La jeune fille lui montre Ernestine qui verse des larmes, puis elle s'écrie: «Mon Dieu! et qui donc la consolera?... Jacques, je n'ai pas de mémoire pour le chagrin qu'on me fait... D'ailleurs... si j'ai commis une faute... une imprudence...
»—Taisez-vous, Madeleine; je ne veux pas vous croire. Mais c'est M. de Noirmont qui vous a chassée... indignement traitée devant moi: s'il veut que vous retourniez à Bréville, c'est à lui à venir vous chercher,... à déclarer aussi devant moi qu'il est fâché de ce qu'il a fait, qu'il a été trompé; alors seulement vous pourrez retourner dans sa maison.
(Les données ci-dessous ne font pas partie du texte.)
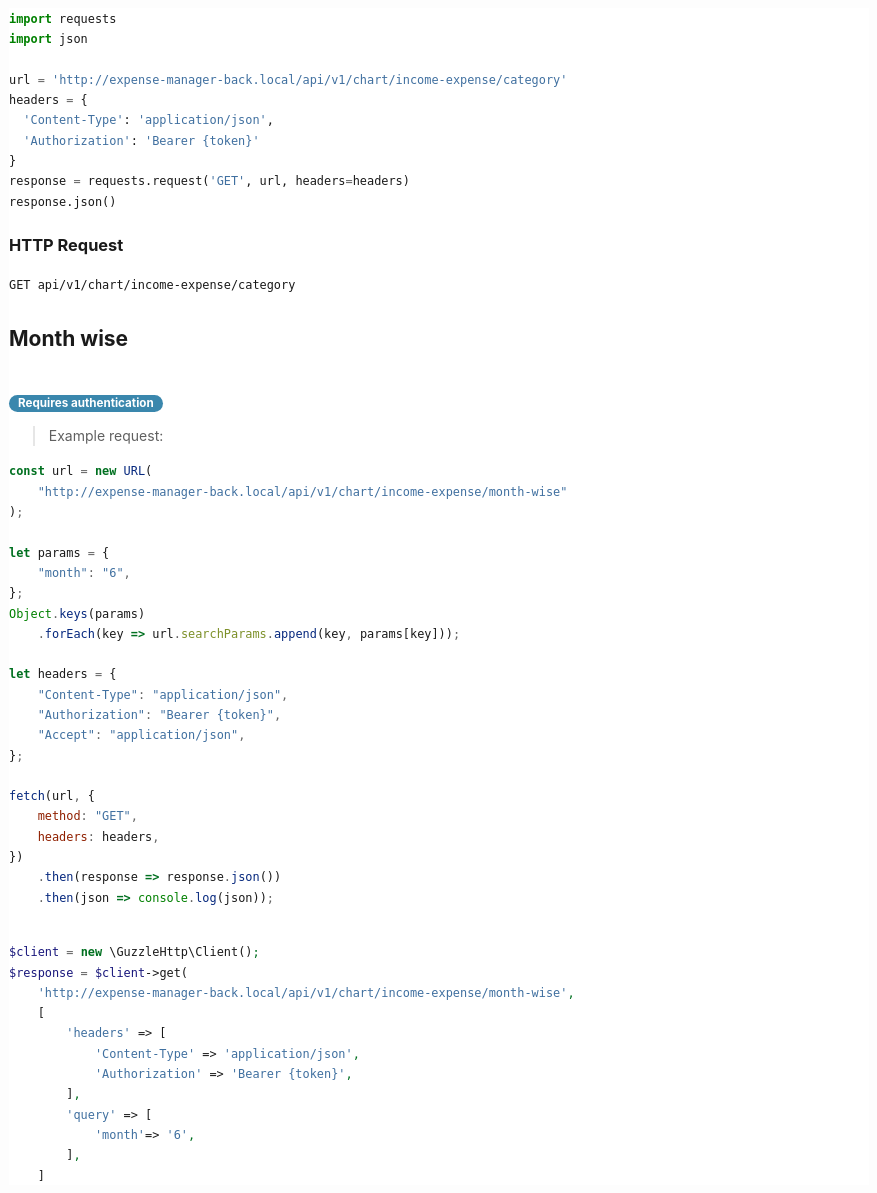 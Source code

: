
 ```python
import requests
import json

url = 'http://expense-manager-back.local/api/v1/chart/income-expense/category'
headers = {
  'Content-Type': 'application/json',
  'Authorization': 'Bearer {token}'
}
response = requests.request('GET', url, headers=headers)
response.json()
```



### HTTP Request
`GET api/v1/chart/income-expense/category`





## Month wise

<br><small style="padding: 1px 9px 2px;font-weight: bold;white-space: nowrap;color: #ffffff;-webkit-border-radius: 9px;-moz-border-radius: 9px;border-radius: 9px;background-color: #3a87ad;">Requires authentication</small>
> Example request:

```javascript
const url = new URL(
    "http://expense-manager-back.local/api/v1/chart/income-expense/month-wise"
);

let params = {
    "month": "6",
};
Object.keys(params)
    .forEach(key => url.searchParams.append(key, params[key]));

let headers = {
    "Content-Type": "application/json",
    "Authorization": "Bearer {token}",
    "Accept": "application/json",
};

fetch(url, {
    method: "GET",
    headers: headers,
})
    .then(response => response.json())
    .then(json => console.log(json));
```

```php

$client = new \GuzzleHttp\Client();
$response = $client->get(
    'http://expense-manager-back.local/api/v1/chart/income-expense/month-wise',
    [
        'headers' => [
            'Content-Type' => 'application/json',
            'Authorization' => 'Bearer {token}',
        ],
        'query' => [
            'month'=> '6',
        ],
    ]
```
Car songez bien que maintenant c'est chez lui que vous êtes; il a acheté la propriété du frère de madame, vous me l'avez dit vous-même; c'est pourquoi vous ne devez pas y rentrer s'il ne vient lui-même vous en supplier.»
Ernestine se jette dans les bras de Madeleine en lui disant à demi-voix: «Pourquoi cet homme disposerait-il de ta destinée? Il n'est pas ton parent... Je t'aime autant que lui, Madeleine,... tu as déjà tant fait pour moi... Veux-tu donc m'abandonner, à présent que je suis si malheureuse?»
Madeleine se tourne vers Jacques, et lui dit d'un ton suppliant: «Mon ami!... permettez-moi de retourner avec ma compagne d'enfance.»
Jacques fronce le sourcil, et répond d'un ton triste, mais sans colère: «Madeleine, vous êtes maîtresse de faire vos volontés; mais si je vous donne des conseils,... c'est que je pense en avoir le droit. J'ai connu votre mère!... Quelque temps avant sa mort elle m'a fait venir près d'elle. Jacques, m'a-t-elle dit, vous avez découvert mon secret; veillez toujours sur Madeleine, soyez son ami, son protecteur;... tenez-lui lieu de parens. Alors cette pauvre dame ne croyait pas cependant que sa fille serait jamais dans la misère; elle comptait lui assurer une petite fortune,... elle n'en eut pas le temps, elle mourut sans pouvoir accomplir son projet. Quant à moi, je crois avoir suivi fidèlement ses intentions. Lorsque ma maison fut consumée par un incendie, si je vous laissai entrer chez Grandpierre, c'est que je savais que vous seriez avec des gens honnêtes... et parce que j'avais à peine de quoi nourrir ma tante. Aujourd'hui je crois encore suivre les intentions de votre mère en vous disant de ne point retourner dans une maison dont on a eu la barbarie de vous chasser. Maintenant, faites ce que vous voudrez!... vous êtes libre;... je ne vous dirai plus rien.
»—Jacques!... je resterai avec vous,» répond Madeleine après avoir réfléchi quelques instans.
Le front du paysan s'éclaircit; il presse la jeune fille dans ses bras: «Bien... bien, mon enfant, peut-être quelque jour serez-vous récompensée d'avoir écouté mes avis.»
Ernestine sent qu'il est inutile d'insister encore, elle embrasse Madeleine en lui disant: «Adieu donc; je retourne sans toi à Bréville...—Mais vous viendrez me voir, n'est-ce pas?—Oui, sans doute! ce sera ma seule consolation.»